Friday, 7 September 2012

Camino del Norte: Santander to Oviedo

Industrial area out of Santander
Before leaving Santander I wanted to go shopping - and ran into the usual problem. All shops were closed because of a local fiesta. The same had already happened in San Sebastian, Bilbao and now Santander. There seem to be a lot of fiestas in Spain... Hiking a whole day through ugly suburbs and industrial areas if another common problem on the Camino and of course hiking out of Santander was not much different. I am getting rather annoyed of this. To make things worse I had to follow the coastal motorway a lot of times which complicated camping. You do not want to camp next to a major highway and therefore I had to plan well ahead to end the day in an area that was forested or at least and away from the motorway. Not an easy task.

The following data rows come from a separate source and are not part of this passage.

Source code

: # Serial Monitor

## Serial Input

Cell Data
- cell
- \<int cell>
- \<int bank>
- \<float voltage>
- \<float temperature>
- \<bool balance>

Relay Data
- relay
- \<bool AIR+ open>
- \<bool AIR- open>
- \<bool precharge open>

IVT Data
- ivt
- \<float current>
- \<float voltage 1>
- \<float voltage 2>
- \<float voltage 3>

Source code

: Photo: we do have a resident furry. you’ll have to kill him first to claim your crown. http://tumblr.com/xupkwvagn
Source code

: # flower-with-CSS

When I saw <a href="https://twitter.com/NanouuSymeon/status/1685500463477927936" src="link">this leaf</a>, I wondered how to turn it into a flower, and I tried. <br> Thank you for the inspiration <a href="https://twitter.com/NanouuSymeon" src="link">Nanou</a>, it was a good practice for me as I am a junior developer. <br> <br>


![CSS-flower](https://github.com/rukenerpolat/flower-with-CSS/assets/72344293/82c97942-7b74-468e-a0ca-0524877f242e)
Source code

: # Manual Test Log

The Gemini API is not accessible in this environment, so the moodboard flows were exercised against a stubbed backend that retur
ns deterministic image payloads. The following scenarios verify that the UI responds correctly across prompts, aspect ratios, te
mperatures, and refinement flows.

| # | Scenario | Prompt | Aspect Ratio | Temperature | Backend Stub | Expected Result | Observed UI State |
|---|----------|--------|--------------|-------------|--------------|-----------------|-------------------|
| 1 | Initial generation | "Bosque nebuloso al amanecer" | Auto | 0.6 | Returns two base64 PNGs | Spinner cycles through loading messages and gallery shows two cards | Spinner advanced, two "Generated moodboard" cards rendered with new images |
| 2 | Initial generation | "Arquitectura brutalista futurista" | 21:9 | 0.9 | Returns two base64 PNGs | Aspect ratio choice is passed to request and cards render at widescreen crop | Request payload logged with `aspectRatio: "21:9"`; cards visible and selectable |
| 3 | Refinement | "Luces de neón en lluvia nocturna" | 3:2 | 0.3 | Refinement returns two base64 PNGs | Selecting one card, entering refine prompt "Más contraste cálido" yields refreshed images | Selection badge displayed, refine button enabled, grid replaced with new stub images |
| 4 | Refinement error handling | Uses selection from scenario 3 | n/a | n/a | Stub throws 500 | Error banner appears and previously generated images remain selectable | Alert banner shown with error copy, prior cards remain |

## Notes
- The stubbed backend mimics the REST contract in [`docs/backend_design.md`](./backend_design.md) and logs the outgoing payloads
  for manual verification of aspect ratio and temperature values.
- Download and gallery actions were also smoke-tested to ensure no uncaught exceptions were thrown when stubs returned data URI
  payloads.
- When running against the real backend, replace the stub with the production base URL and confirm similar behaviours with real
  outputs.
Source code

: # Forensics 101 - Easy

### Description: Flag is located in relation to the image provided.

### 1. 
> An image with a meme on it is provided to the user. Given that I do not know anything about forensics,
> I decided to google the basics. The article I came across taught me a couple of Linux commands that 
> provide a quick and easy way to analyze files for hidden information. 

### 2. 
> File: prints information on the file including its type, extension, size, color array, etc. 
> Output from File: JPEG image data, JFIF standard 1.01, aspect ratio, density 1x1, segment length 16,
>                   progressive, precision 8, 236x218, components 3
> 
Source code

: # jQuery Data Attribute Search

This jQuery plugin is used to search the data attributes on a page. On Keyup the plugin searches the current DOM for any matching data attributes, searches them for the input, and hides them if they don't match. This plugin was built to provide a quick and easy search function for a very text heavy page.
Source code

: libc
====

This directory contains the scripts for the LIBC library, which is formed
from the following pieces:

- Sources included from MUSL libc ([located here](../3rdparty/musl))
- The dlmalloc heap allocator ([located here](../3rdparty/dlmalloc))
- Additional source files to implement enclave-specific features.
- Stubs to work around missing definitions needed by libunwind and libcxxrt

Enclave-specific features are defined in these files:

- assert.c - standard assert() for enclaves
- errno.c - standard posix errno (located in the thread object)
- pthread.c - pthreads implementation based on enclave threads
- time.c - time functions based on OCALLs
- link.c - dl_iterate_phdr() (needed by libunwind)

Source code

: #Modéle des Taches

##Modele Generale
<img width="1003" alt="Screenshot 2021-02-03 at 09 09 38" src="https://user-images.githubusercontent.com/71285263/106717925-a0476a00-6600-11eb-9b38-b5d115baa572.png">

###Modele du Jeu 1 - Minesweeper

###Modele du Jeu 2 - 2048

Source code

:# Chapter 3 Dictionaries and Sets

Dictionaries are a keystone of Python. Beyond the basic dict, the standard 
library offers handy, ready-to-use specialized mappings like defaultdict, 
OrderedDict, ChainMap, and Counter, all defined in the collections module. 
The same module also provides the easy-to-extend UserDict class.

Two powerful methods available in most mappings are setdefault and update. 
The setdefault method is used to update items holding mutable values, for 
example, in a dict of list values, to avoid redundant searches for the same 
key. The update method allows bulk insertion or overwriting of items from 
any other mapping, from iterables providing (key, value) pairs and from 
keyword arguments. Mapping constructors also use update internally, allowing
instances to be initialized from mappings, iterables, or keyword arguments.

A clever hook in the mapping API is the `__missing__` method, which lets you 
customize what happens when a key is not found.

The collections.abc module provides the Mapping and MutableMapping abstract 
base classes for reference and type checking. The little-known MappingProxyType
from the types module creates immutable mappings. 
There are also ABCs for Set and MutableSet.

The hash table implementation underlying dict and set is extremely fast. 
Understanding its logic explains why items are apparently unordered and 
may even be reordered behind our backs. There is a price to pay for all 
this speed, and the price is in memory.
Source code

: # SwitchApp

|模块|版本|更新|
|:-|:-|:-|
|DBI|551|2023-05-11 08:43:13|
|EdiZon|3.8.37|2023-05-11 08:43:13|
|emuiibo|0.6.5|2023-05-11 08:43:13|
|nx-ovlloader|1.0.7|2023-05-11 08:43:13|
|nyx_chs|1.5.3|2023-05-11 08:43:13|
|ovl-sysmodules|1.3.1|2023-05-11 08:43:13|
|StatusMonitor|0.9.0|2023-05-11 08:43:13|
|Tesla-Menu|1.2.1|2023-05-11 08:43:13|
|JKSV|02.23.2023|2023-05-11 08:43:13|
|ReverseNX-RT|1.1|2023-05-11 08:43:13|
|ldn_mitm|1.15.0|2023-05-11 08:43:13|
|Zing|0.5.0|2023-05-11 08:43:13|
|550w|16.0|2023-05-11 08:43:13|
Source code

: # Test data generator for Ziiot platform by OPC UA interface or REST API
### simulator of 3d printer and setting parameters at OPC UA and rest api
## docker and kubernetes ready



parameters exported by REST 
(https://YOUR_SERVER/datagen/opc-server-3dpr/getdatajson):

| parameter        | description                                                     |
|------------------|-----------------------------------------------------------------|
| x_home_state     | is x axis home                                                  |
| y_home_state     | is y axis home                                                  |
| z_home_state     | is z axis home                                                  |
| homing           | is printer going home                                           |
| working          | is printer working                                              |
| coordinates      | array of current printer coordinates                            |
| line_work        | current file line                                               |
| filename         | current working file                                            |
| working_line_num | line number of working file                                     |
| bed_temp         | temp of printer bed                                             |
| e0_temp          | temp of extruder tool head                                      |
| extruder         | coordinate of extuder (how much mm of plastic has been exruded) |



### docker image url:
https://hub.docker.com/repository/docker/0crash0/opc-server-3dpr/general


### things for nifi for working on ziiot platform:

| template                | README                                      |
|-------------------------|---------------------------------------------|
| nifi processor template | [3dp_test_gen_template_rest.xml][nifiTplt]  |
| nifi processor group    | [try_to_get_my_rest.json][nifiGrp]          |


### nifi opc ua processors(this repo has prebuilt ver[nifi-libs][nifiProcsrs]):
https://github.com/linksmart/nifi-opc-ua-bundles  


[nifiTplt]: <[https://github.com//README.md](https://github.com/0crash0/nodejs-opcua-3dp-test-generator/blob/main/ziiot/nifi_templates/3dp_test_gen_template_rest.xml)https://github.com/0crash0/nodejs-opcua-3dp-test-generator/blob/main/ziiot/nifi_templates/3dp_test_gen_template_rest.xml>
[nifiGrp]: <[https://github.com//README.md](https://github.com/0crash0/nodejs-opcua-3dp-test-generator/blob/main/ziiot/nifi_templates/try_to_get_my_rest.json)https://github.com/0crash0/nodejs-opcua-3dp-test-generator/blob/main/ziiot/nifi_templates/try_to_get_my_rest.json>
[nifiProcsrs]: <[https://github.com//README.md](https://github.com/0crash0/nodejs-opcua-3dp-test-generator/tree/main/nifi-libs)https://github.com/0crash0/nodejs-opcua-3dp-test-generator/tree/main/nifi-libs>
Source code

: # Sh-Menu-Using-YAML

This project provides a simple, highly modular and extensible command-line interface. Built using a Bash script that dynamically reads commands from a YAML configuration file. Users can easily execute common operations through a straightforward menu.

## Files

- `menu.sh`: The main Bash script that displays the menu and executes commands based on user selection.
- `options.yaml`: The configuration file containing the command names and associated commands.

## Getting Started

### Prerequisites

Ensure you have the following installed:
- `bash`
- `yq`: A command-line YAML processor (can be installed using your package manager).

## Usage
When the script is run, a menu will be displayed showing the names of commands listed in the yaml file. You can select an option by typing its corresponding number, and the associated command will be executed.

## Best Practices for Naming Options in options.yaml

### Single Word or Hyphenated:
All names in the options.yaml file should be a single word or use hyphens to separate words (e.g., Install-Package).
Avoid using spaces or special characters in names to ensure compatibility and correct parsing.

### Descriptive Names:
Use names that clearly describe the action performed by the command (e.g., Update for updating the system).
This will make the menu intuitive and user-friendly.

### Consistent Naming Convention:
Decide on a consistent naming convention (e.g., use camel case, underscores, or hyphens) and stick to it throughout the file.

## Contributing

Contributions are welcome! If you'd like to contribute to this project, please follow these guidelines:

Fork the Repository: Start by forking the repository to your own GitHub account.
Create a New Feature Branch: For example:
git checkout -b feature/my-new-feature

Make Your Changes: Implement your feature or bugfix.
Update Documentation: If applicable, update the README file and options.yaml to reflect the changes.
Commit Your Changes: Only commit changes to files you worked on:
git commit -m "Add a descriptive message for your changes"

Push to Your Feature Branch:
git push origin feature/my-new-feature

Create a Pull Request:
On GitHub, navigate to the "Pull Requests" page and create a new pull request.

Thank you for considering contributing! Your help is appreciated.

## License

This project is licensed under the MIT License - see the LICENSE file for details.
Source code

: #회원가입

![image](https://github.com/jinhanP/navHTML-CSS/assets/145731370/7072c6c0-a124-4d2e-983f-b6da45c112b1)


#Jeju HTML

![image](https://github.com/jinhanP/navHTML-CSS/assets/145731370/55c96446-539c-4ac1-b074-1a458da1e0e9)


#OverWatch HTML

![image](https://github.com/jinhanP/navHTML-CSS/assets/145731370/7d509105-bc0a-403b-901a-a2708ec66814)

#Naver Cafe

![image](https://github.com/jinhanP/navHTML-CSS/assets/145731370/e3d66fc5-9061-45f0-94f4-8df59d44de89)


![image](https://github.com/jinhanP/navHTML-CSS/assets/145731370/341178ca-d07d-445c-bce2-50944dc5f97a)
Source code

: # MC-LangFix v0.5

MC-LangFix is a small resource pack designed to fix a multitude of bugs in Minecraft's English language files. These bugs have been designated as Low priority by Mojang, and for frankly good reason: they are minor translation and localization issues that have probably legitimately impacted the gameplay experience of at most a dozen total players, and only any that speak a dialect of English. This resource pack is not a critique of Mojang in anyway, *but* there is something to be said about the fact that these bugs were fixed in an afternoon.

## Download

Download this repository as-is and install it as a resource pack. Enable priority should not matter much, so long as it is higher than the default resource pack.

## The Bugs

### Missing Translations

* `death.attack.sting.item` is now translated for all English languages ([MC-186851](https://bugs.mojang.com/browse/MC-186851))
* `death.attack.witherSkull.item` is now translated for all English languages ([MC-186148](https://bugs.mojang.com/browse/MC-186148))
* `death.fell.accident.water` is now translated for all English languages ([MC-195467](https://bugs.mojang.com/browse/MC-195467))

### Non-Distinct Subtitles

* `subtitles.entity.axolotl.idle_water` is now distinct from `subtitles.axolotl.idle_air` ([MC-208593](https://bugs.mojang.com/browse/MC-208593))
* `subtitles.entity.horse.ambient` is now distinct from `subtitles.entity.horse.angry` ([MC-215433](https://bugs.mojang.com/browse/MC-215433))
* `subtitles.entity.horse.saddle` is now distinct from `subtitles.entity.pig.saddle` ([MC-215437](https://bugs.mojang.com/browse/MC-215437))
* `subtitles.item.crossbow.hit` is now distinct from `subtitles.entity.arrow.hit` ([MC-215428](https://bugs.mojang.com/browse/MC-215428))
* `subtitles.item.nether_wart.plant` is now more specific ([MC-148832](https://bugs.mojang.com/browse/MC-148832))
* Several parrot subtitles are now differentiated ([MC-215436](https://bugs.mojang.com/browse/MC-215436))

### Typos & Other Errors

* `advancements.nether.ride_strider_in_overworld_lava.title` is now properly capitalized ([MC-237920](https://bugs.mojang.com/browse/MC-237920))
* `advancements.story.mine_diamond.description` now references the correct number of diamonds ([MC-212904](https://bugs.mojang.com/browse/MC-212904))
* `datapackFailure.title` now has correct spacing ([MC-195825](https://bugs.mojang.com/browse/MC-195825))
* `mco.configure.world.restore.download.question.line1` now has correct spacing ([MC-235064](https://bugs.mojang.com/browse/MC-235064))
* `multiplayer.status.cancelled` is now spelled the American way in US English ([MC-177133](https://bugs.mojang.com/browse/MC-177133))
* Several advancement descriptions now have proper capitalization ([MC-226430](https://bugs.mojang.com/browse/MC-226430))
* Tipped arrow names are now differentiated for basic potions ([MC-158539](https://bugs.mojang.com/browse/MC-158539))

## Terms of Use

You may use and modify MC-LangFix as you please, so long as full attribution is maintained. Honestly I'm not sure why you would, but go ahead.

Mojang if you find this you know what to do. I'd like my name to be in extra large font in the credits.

The motorway is not even finished yet and construction works are even disrupting the trail in places. It was heartbreaking to see that some of the few remaining unspoilt coastal are going to be destroyed by the motorway. Also generally speaking I get the impression that Spanish people are not very environmentally oriented. Urban sprawl is everywhere and there does not seem to be much planning behind it. New apartment buildings are erected along the coast line and there is nothing picturesque about them. Wild garbage dumps are everywhere. And the pilgrims are no better: every side trail is littered with toilet paper. "Pack it out" seems to be unheard of...

Horreo or storage space
Still camping was a bit better in this stretch a it was a bit more rural - if you can get away from the dreaded motorway. I made two more attempts with pilgrims' hostels. The first one was rather unintended. I was hiking through the little village of Serdio when I was spotted by the hospitalera. She immediately introduced herself and before I could say that I did not want to stay at the hostel I was dragged into the local bar, given a stamp into my credencial and asked for a donation of 5 Eur. As it was already late in the day and camping was allowed at the hostel I decided to stay there in my tent. It turned out to be a good decision as I met a Spanish pilgrim with whom I ended up discussing the fascination of pilgrimages till midnight.

Hostel in Serdio
My second stay in a pilgrims' hostel on the other hand turned me off them. It was a day when I either had to camp early or hike into the dark to find a campsite. Or stay at the hostel in Vega de Sariego. I decided to give the hostel a try. There were 3 rooms and as holiday season was already over I was hoping for a room for myself or with few other pilgrims. There was only a Danish couple in my room but the husband turned out to be a hardcore snorer. He was snoring so loudly that I decided I was better off sleeping on the roof terrace. What I had not realised was the fog. I slept much better on the terrace but I woke up with a soaking wet quilt due to the heavy fog. I decided that those hostels are not for me. If I ever use a hostel again I will camp there. Those dormitories are too much for me. The only positive experience had been to meet a Japanese pilgrim who was thoroughly impressed by my meagre knowledge of the Japanese language and my enthusiasm for his country.

Coastal motorway
Next day I hiked into Oviedo - another slog through suburbs and along major highways. I am getting tired of the Camino del Norte and hope that things will improve now on the Camino Primitivo. In Oviedo I treated myself with a real full rest day. Two nights in a single room will hopefully restore my good mood. And again I was lucky finding a cheap and quiet pension in the town centre where I am happily enjoying lying in my bed and not doing anything except eating in an AYCE buffet. I have two more weeks left on this trip and I must admit that I am getting a bit tired. The Camino del Norte has been the worst bit of hiking on this trip and had made it difficult to stay motivated.


Anonymous said...

Ich hatte mich von Anfang an gewundert, warum du ausgerechnet den Norte ausgesucht hast. Abwechselnd Gewerbe und Massentourismus - nicht sehr anregend.

Du hättest die Picos einbeziehen sollen. Das ist ein wahres Wanderer-Traumland.

Aber der Primitivo passt vielleicht besser. Ich bin gespannt.

Grüße Enja

Sometimes She Travels said...

So glad to read this. I walked 10.5 days on the Norte and couldn't believe the amount of asphalt, freeway noise, and slugs through suburbs and subdivision. Everyone else I met, however, had the talent of being able to overlook those things and enjoy the natural beauty anyway. Despairing, two days ago I caught a bus from Laredo to Oviedo where I went back and forth for two days about whether or not to do the Primitivo.

Just finished stage 2 of it and changed my ticket to go home early. I'm going to look now for your posts about the Primitivo. Thanks for sharing.